## [Task goal]
How many separate lines of the data contain "String"? Give the count and nothing else.

## [Entries supplied]
▶
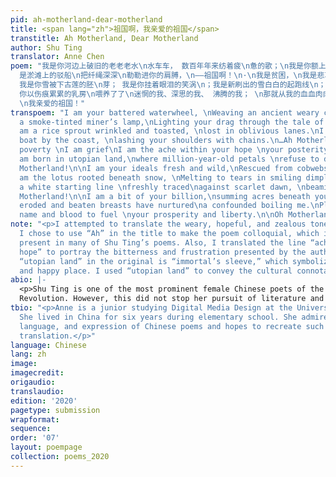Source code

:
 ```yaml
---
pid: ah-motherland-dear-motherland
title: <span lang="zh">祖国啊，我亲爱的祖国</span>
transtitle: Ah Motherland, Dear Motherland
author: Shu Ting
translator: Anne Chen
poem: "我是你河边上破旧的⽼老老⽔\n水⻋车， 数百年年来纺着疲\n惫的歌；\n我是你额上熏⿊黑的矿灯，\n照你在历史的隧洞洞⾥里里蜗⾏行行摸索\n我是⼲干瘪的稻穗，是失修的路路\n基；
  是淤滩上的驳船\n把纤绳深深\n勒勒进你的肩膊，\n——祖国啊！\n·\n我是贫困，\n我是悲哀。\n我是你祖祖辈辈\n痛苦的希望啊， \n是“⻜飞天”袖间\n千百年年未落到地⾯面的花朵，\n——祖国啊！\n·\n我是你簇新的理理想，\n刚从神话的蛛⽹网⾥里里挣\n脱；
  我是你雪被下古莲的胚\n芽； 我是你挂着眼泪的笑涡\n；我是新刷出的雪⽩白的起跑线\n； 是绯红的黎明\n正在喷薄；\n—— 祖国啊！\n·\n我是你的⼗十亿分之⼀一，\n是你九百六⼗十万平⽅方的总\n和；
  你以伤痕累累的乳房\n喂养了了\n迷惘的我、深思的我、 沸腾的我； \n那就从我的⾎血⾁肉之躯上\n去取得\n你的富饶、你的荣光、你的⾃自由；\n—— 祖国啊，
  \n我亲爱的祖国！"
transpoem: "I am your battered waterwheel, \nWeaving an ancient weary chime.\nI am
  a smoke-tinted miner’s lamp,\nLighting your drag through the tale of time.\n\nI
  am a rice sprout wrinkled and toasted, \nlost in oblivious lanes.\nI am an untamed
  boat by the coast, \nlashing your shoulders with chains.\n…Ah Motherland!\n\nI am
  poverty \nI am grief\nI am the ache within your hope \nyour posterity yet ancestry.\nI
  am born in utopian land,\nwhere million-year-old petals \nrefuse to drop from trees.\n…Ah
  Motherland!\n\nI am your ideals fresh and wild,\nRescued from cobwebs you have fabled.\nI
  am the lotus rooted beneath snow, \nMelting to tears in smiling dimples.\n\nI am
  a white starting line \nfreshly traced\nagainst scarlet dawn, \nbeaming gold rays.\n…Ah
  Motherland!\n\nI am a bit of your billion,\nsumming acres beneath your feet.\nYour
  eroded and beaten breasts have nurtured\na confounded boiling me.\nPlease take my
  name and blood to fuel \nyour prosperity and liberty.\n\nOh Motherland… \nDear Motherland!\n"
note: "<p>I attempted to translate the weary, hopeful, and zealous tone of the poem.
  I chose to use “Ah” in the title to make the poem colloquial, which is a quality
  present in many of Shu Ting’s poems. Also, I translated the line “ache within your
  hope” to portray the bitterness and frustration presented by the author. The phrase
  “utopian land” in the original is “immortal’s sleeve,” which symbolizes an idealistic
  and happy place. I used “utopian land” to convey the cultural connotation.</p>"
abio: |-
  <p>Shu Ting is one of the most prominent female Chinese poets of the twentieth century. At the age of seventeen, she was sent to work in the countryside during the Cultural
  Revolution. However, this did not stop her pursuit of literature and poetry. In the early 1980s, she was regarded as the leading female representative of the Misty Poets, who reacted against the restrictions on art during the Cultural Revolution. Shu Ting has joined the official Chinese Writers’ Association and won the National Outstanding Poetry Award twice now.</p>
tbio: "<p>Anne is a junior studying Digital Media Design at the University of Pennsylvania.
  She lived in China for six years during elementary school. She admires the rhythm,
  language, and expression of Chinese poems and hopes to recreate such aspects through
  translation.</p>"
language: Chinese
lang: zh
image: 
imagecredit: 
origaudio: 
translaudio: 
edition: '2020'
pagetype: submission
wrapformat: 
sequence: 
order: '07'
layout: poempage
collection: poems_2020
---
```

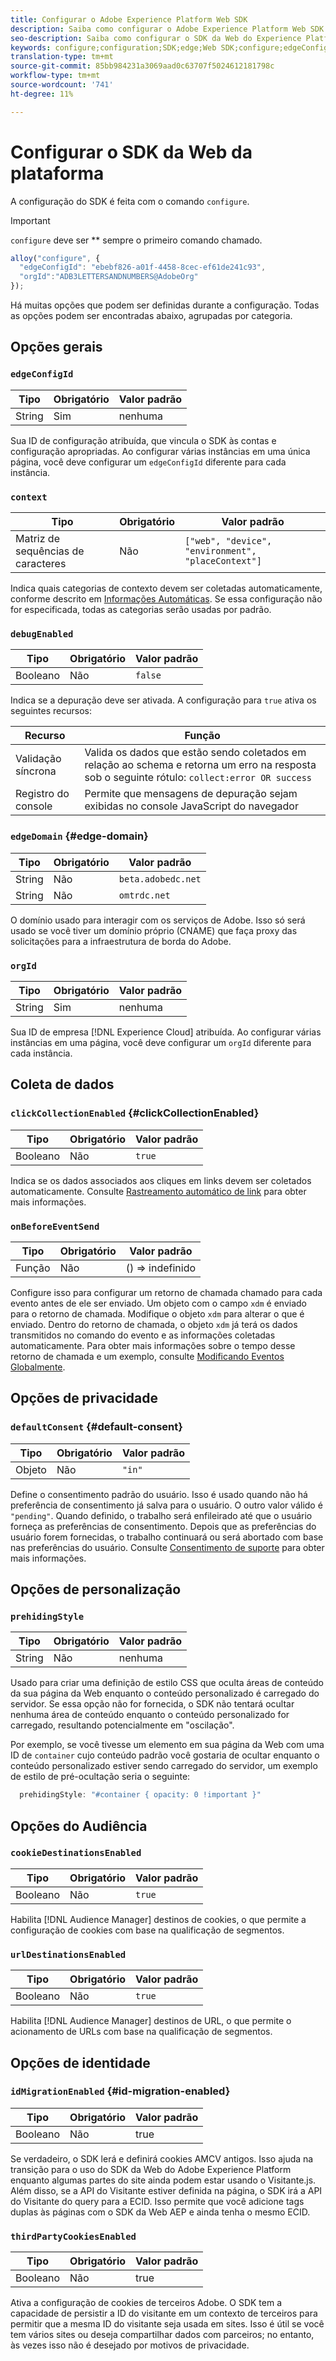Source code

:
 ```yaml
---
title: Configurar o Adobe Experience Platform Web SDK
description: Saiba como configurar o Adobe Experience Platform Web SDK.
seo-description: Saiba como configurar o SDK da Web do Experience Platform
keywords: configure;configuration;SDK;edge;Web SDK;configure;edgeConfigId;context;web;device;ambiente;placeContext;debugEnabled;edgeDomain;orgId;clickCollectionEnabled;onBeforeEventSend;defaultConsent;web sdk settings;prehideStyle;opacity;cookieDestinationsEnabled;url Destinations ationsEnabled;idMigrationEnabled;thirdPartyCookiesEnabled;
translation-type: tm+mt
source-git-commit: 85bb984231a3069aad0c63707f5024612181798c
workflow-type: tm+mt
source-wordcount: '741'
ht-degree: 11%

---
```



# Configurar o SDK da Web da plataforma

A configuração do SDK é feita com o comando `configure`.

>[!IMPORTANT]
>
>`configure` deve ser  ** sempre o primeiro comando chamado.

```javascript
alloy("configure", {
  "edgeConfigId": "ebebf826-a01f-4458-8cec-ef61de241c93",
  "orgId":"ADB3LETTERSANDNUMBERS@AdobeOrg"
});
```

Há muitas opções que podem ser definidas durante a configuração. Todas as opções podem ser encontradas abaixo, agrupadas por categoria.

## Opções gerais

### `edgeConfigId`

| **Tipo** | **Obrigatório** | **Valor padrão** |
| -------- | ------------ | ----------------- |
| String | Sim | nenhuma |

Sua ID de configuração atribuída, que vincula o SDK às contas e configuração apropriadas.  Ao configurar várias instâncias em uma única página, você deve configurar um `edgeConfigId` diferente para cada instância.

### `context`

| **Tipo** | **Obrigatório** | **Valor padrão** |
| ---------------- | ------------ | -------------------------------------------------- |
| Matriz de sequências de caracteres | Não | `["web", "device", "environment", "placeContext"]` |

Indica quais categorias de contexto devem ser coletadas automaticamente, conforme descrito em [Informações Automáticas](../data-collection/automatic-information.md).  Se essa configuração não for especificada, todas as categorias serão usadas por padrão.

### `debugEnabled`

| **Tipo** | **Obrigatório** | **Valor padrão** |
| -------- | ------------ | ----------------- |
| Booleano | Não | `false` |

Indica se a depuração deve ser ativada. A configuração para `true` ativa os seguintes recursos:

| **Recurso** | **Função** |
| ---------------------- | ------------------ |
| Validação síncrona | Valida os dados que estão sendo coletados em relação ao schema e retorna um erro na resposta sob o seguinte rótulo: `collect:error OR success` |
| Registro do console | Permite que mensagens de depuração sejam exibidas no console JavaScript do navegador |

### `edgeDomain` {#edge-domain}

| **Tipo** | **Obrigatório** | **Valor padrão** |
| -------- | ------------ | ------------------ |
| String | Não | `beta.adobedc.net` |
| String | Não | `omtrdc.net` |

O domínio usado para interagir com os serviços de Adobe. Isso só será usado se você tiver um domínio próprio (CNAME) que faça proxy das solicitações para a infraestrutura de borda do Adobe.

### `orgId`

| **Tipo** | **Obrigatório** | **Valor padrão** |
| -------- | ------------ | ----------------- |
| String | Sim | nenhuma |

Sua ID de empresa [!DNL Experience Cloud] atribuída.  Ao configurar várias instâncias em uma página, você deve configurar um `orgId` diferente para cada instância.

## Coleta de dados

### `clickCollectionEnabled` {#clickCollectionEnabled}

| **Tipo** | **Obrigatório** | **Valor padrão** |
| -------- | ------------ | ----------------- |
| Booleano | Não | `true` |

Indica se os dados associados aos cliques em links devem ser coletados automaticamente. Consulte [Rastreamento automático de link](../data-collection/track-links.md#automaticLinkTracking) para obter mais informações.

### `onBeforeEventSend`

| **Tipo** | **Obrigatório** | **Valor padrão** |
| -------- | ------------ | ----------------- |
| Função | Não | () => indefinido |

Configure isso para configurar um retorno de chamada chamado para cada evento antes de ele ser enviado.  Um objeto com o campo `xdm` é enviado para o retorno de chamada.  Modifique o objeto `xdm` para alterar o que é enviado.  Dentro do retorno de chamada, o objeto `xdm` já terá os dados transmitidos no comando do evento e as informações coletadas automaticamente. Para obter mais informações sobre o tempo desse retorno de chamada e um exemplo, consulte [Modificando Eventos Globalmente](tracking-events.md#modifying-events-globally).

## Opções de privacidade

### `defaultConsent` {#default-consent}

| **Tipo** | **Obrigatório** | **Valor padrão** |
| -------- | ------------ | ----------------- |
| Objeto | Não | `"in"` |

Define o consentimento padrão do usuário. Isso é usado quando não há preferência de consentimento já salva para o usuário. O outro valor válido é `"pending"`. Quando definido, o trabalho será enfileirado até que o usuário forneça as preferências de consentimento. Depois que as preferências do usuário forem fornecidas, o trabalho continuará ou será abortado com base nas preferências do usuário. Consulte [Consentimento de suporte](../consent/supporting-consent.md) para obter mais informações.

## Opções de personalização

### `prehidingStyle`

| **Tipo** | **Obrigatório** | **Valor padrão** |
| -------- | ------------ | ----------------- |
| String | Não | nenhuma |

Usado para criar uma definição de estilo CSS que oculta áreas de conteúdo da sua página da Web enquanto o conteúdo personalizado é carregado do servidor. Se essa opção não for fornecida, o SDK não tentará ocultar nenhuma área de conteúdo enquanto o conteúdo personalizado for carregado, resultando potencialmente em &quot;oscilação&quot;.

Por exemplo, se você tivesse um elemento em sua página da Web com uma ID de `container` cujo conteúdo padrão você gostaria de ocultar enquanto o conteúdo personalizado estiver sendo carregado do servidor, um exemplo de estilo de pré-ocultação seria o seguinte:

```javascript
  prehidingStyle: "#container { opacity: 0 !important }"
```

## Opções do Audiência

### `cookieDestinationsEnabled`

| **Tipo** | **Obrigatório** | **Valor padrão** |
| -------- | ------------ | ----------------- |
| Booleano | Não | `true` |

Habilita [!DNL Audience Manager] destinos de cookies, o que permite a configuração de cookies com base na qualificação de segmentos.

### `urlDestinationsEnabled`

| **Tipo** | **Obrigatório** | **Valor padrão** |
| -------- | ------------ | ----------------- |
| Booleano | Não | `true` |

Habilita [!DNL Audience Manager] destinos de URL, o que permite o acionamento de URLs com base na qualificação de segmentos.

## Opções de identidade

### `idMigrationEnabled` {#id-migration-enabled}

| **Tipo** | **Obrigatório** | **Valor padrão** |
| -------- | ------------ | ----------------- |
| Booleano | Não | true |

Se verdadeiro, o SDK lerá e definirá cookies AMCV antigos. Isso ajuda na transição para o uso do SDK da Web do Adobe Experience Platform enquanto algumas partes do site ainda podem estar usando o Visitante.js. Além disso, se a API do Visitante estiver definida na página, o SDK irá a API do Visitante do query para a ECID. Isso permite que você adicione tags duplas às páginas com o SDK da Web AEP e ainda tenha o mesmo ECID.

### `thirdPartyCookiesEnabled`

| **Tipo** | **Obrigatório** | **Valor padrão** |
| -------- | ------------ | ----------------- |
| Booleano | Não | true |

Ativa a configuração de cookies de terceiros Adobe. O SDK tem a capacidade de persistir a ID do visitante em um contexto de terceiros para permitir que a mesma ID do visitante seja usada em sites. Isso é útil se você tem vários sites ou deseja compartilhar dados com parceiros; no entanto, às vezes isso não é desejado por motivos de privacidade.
◀
## [Task solution]
5